- SUPPLIED DATA
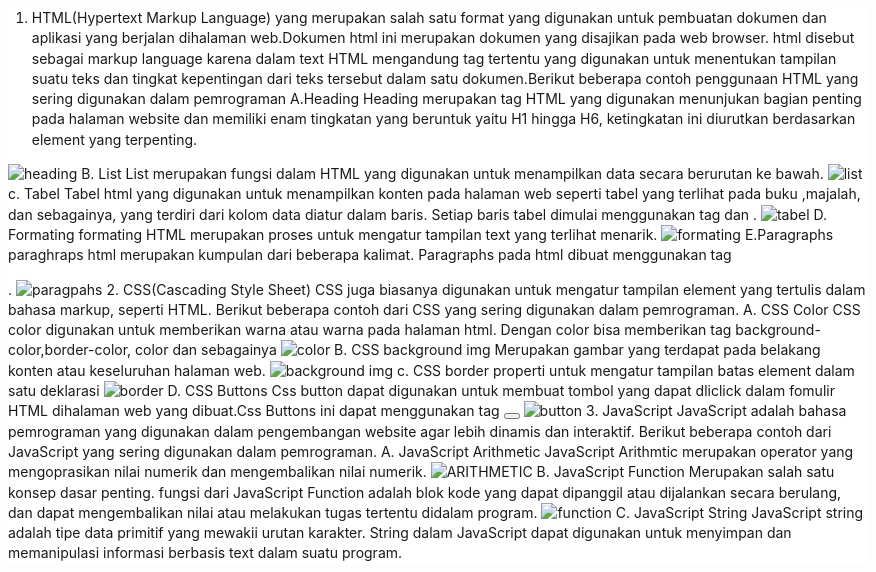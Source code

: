 1. HTML(Hypertext Markup Language) yang merupakan salah satu format yang digunakan untuk pembuatan dokumen dan aplikasi yang berjalan dihalaman web.Dokumen html ini merupakan dokumen yang disajikan pada web browser. html disebut sebagai markup language karena dalam text HTML mengandung tag tertentu yang digunakan untuk menentukan tampilan suatu teks dan tingkat kepentingan dari teks tersebut dalam satu dokumen.Berikut beberapa contoh penggunaan HTML yang sering digunakan dalam pemrograman
A.Heading
  Heading merupakan tag HTML yang digunakan menunjukan bagian penting pada halaman website dan memiliki enam tingkatan yang beruntuk yaitu H1 hingga H6, ketingkatan ini diurutkan berdasarkan element yang terpenting.
  <img width="426" alt="heading" src="https://github.com/elyzarestii/elyza-restiana/assets/168833733/3cd3b967-b6ed-43e4-aadb-546de7fd111a">
B. List
  List merupakan fungsi dalam HTML yang digunakan untuk menampilkan data secara berurutan ke bawah.
  <img width="689" alt="list" src="https://github.com/elyzarestii/elyza-restiana/assets/168833733/a69b6b8e-1fb2-4d4c-bcc7-860d3387d060">
c. Tabel
  Tabel html yang digunakan untuk menampilkan konten pada halaman web seperti tabel yang terlihat pada buku ,majalah, dan sebagainya, yang terdiri dari kolom data diatur dalam baris. Setiap baris tabel dimulai menggunakan tag <tr> dan </tr>.
  <img width="434" alt="tabel" src="https://github.com/elyzarestii/elyza-restiana/assets/168833733/0ae6a054-6eb6-4680-b5af-03856fc26492">
D. Formating
  formating HTML merupakan proses untuk mengatur tampilan text yang terlihat menarik.
  <img width="387" alt="formating" src="https://github.com/elyzarestii/elyza-restiana/assets/168833733/3eaad5b0-337f-4b26-bae3-2b2ab2711806">
E.Paragraphs
  paraghraps html merupakan kumpulan dari beberapa kalimat. Paragraphs pada html dibuat menggunakan tag <p>.
  <img width="194" alt="paragpahs" src="https://github.com/elyzarestii/elyza-restiana/assets/168833733/7da498e7-4b5a-4af2-b033-3c11d8e9bf15">
2. CSS(Cascading Style Sheet) CSS juga biasanya digunakan untuk mengatur tampilan element yang tertulis dalam bahasa markup, seperti HTML. Berikut beberapa contoh dari CSS yang sering digunakan dalam pemrograman.
A. CSS Color
  CSS color digunakan untuk memberikan warna atau warna pada halaman html. Dengan color bisa memberikan tag background-color,border-color, color dan sebagainya
  <img width="423" alt="color" src="https://github.com/elyzarestii/elyza-restiana/assets/168833733/c9a1a954-86f2-41a2-bd68-a03d2bb903d9">
B. CSS background img
  Merupakan gambar yang terdapat pada belakang konten atau keseluruhan halaman web.
  <img width="348" alt="background img" src="https://github.com/elyzarestii/elyza-restiana/assets/168833733/7c832ff2-99fb-4036-9215-ff13876378fe">
c. CSS border
  properti untuk mengatur tampilan batas element dalam satu deklarasi
  <img width="434" alt="border" src="https://github.com/elyzarestii/elyza-restiana/assets/168833733/51f323fa-1d8c-41b6-9c15-ff56d0f3f41e">
D. CSS Buttons
  Css button dapat digunakan untuk membuat tombol yang dapat dliclick dalam fomulir HTML dihalaman web yang dibuat.Css Buttons ini dapat menggunakan tag <button> </button>
  <img width="331" alt="button" src="https://github.com/elyzarestii/elyza-restiana/assets/168833733/17290048-a38f-438c-b783-86786c13aa03">
3. JavaScript
   JavaScript adalah bahasa pemrograman yang digunakan dalam pengembangan website agar lebih dinamis dan interaktif. Berikut beberapa contoh dari JavaScript yang sering digunakan dalam pemrograman.
A. JavaScript Arithmetic
  JavaScript Arithmtic merupakan operator yang mengoprasikan nilai numerik dan mengembalikan nilai numerik.
  <img width="400" alt="ARITHMETIC" src="https://github.com/elyzarestii/elyza-restiana/assets/168833733/6c2f35e0-9853-44d2-bb69-d0a4f564cb8d">
B. JavaScript Function
  Merupakan salah satu konsep dasar penting. fungsi dari JavaScript Function adalah blok kode yang dapat dipanggil atau dijalankan secara berulang, dan dapat mengembalikan nilai atau melakukan tugas tertentu didalam program.
  <img width="400" alt="function" src="https://github.com/elyzarestii/elyza-restiana/assets/168833733/a9f567b0-e976-4d7e-a40c-602d4d5c226c">
C. JavaScript String
  JavaScript string adalah tipe data primitif yang mewakii urutan karakter. String dalam JavaScript dapat digunakan untuk menyimpan dan memanipulasi informasi berbasis text dalam suatu program.
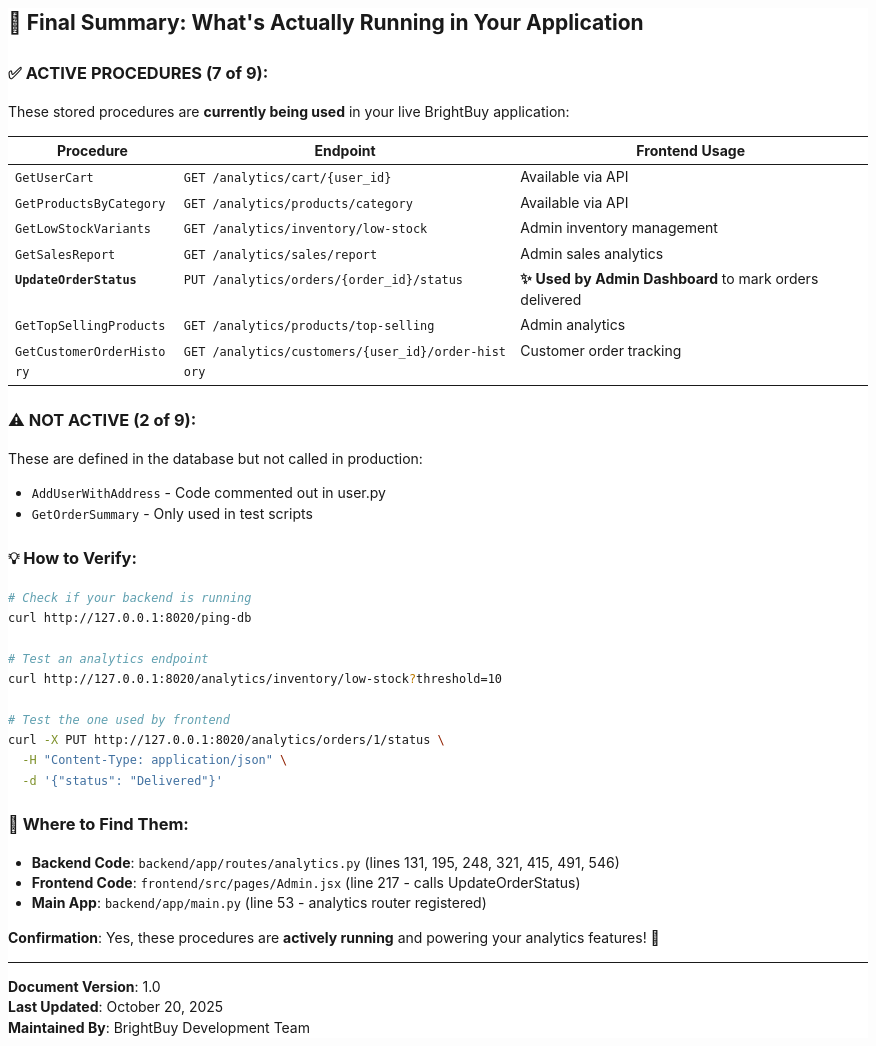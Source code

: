 
## 🎯 Final Summary: What's Actually Running in Your Application

### ✅ **ACTIVE PROCEDURES** (7 of 9):

These stored procedures are **currently being used** in your live BrightBuy application:

| Procedure                 | Endpoint                                           | Frontend Usage                                          |
| ------------------------- | -------------------------------------------------- | ------------------------------------------------------- |
| `GetUserCart`             | `GET /analytics/cart/{user_id}`                    | Available via API                                       |
| `GetProductsByCategory`   | `GET /analytics/products/category`                 | Available via API                                       |
| `GetLowStockVariants`     | `GET /analytics/inventory/low-stock`               | Admin inventory management                              |
| `GetSalesReport`          | `GET /analytics/sales/report`                      | Admin sales analytics                                   |
| **`UpdateOrderStatus`**   | `PUT /analytics/orders/{order_id}/status`          | **✨ Used by Admin Dashboard** to mark orders delivered |
| `GetTopSellingProducts`   | `GET /analytics/products/top-selling`              | Admin analytics                                         |
| `GetCustomerOrderHistory` | `GET /analytics/customers/{user_id}/order-history` | Customer order tracking                                 |

### ⚠️ **NOT ACTIVE** (2 of 9):

These are defined in the database but not called in production:

- `AddUserWithAddress` - Code commented out in user.py
- `GetOrderSummary` - Only used in test scripts

### 💡 **How to Verify**:

```bash
# Check if your backend is running
curl http://127.0.0.1:8020/ping-db

# Test an analytics endpoint
curl http://127.0.0.1:8020/analytics/inventory/low-stock?threshold=10

# Test the one used by frontend
curl -X PUT http://127.0.0.1:8020/analytics/orders/1/status \
  -H "Content-Type: application/json" \
  -d '{"status": "Delivered"}'
```

### 📍 **Where to Find Them**:

- **Backend Code**: `backend/app/routes/analytics.py` (lines 131, 195, 248, 321, 415, 491, 546)
- **Frontend Code**: `frontend/src/pages/Admin.jsx` (line 217 - calls UpdateOrderStatus)
- **Main App**: `backend/app/main.py` (line 53 - analytics router registered)

**Confirmation**: Yes, these procedures are **actively running** and powering your analytics features! 🚀

---

**Document Version**: 1.0  
**Last Updated**: October 20, 2025  
**Maintained By**: BrightBuy Development Team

- EXERCISE DESCRIPTION
Reprint exactly the lines above that start at the one with "## 🎯 Final Summary: What's" and end at the one with "Admin inventory management", keeping both and adding none.

- THE ANSWER
## 🎯 Final Summary: What's Actually Running in Your Application

### ✅ **ACTIVE PROCEDURES** (7 of 9):

These stored procedures are **currently being used** in your live BrightBuy application:

| Procedure                 | Endpoint                                           | Frontend Usage                                          |
| ------------------------- | -------------------------------------------------- | ------------------------------------------------------- |
| `GetUserCart`             | `GET /analytics/cart/{user_id}`                    | Available via API                                       |
| `GetProductsByCategory`   | `GET /analytics/products/category`                 | Available via API                                       |
| `GetLowStockVariants`     | `GET /analytics/inventory/low-stock`               | Admin inventory management                              |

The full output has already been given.